▸ **Task description**:
When a line of the records below contains the string "Proper", copy that whole line.

====

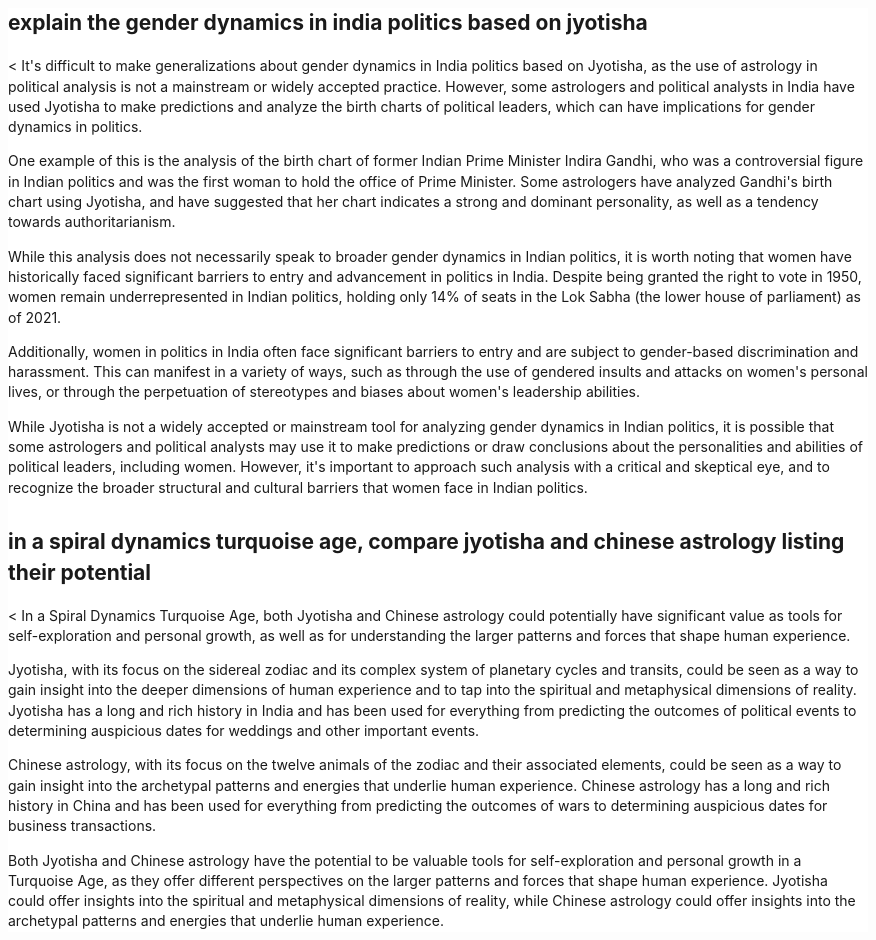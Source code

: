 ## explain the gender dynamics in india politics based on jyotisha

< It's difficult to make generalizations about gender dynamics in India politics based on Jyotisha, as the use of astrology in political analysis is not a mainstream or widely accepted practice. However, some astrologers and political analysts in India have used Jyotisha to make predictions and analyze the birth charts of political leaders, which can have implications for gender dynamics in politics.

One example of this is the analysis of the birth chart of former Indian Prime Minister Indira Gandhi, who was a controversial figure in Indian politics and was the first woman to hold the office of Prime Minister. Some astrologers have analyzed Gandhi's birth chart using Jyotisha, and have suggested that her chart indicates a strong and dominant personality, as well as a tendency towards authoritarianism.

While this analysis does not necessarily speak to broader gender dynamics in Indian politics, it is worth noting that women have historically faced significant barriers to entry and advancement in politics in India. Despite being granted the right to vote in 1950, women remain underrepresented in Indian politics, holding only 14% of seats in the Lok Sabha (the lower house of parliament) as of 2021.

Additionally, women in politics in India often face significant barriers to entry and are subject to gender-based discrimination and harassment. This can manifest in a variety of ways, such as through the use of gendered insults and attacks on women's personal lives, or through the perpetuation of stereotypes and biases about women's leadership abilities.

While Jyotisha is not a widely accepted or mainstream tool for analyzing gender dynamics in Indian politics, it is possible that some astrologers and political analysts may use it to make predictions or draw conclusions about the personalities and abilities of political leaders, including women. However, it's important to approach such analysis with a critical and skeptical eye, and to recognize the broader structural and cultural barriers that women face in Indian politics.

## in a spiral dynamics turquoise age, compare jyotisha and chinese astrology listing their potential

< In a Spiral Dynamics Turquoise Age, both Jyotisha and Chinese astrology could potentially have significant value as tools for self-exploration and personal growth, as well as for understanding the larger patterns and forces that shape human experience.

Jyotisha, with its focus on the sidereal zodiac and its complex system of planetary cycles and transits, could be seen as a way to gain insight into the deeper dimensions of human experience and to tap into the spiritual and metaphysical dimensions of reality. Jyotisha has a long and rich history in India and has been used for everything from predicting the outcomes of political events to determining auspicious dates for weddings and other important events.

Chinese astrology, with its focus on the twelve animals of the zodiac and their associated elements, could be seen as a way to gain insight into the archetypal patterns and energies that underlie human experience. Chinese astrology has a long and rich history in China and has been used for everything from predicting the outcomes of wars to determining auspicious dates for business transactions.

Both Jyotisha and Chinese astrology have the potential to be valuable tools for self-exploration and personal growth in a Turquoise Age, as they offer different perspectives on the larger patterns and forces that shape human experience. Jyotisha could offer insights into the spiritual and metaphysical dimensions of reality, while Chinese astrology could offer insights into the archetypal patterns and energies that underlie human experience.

====

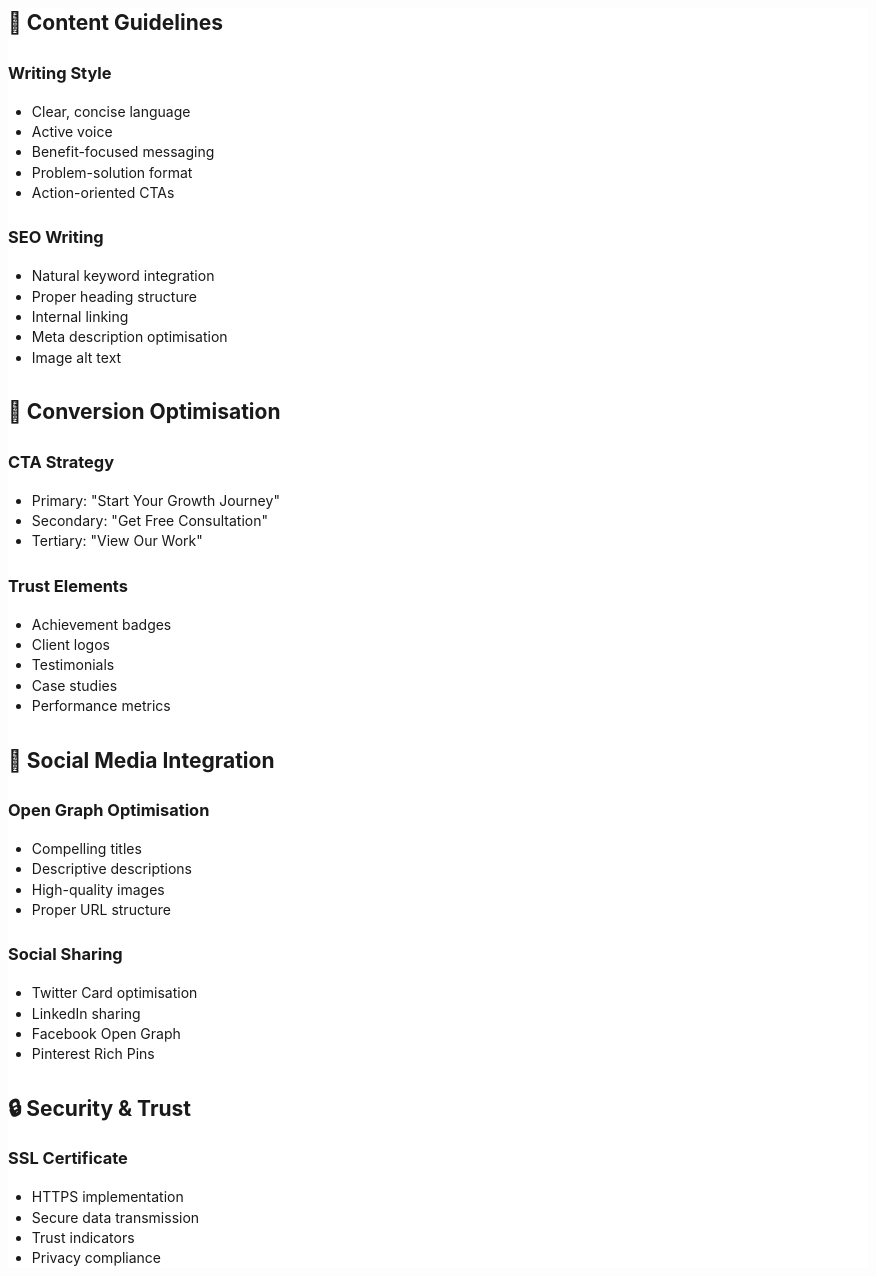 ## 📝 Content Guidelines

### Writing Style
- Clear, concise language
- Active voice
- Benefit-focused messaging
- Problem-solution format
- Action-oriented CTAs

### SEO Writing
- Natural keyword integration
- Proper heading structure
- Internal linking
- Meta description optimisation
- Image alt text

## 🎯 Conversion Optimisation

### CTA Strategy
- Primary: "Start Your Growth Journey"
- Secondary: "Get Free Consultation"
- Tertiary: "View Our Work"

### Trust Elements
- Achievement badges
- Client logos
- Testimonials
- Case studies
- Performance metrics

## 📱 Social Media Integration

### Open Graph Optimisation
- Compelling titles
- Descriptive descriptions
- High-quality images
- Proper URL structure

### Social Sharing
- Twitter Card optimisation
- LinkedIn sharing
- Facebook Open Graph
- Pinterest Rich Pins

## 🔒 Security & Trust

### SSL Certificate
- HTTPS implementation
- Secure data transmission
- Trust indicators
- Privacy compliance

====

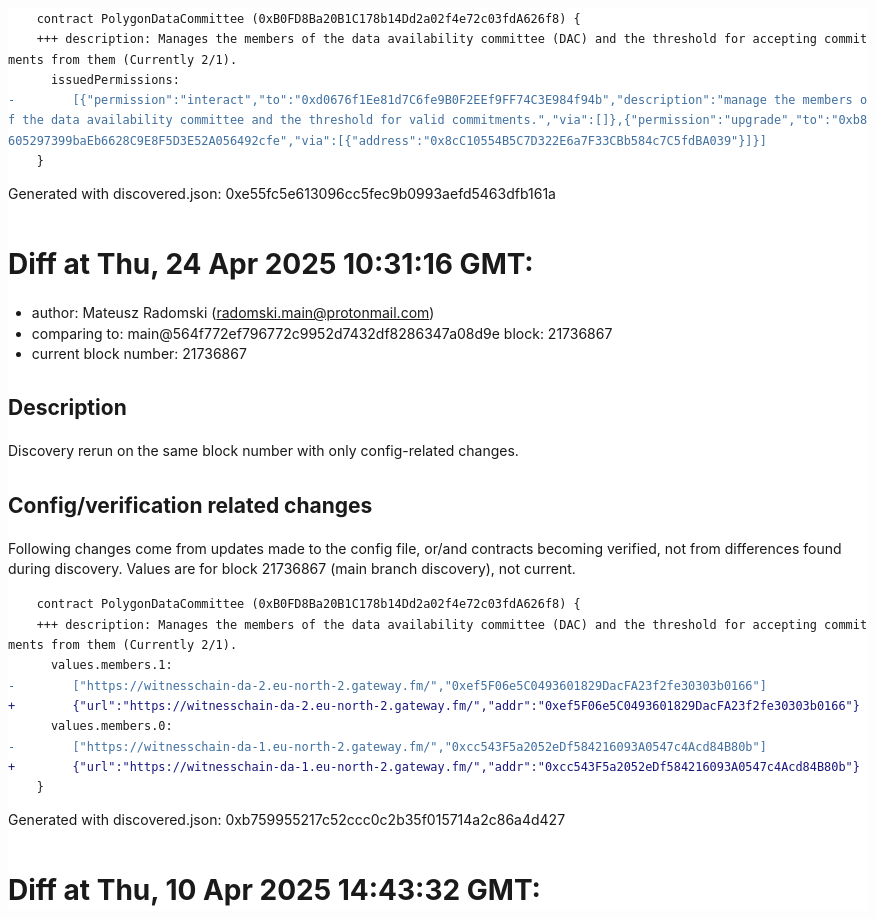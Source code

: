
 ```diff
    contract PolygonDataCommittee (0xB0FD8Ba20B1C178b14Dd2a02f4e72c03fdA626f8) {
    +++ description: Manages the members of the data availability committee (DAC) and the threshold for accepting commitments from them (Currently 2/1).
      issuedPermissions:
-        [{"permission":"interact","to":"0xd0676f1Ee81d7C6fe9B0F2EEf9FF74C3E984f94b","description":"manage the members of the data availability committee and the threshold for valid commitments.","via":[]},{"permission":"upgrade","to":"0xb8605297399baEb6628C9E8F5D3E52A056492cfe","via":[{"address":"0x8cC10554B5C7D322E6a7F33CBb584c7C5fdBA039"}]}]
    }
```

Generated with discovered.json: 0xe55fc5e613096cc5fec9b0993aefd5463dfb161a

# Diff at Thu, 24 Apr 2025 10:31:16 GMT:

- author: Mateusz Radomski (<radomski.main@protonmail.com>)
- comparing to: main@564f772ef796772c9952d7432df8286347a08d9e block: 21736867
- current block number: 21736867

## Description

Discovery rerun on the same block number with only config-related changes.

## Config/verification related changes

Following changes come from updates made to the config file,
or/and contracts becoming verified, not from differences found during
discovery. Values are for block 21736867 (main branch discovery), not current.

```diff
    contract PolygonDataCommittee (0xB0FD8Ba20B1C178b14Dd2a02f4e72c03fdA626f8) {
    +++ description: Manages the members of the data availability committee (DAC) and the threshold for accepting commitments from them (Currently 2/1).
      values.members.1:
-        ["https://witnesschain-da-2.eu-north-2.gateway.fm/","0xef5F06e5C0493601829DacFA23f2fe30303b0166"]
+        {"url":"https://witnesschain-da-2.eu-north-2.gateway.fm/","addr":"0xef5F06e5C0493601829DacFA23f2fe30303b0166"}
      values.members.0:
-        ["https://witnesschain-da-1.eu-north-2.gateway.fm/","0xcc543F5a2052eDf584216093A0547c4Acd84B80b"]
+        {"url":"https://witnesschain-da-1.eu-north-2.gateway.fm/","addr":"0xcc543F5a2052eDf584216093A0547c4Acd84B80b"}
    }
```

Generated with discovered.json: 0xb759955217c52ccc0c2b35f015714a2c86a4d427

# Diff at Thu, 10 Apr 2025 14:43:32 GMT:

====

▸ **Exercise solution**:
- Proper heading structure
- Proper URL structure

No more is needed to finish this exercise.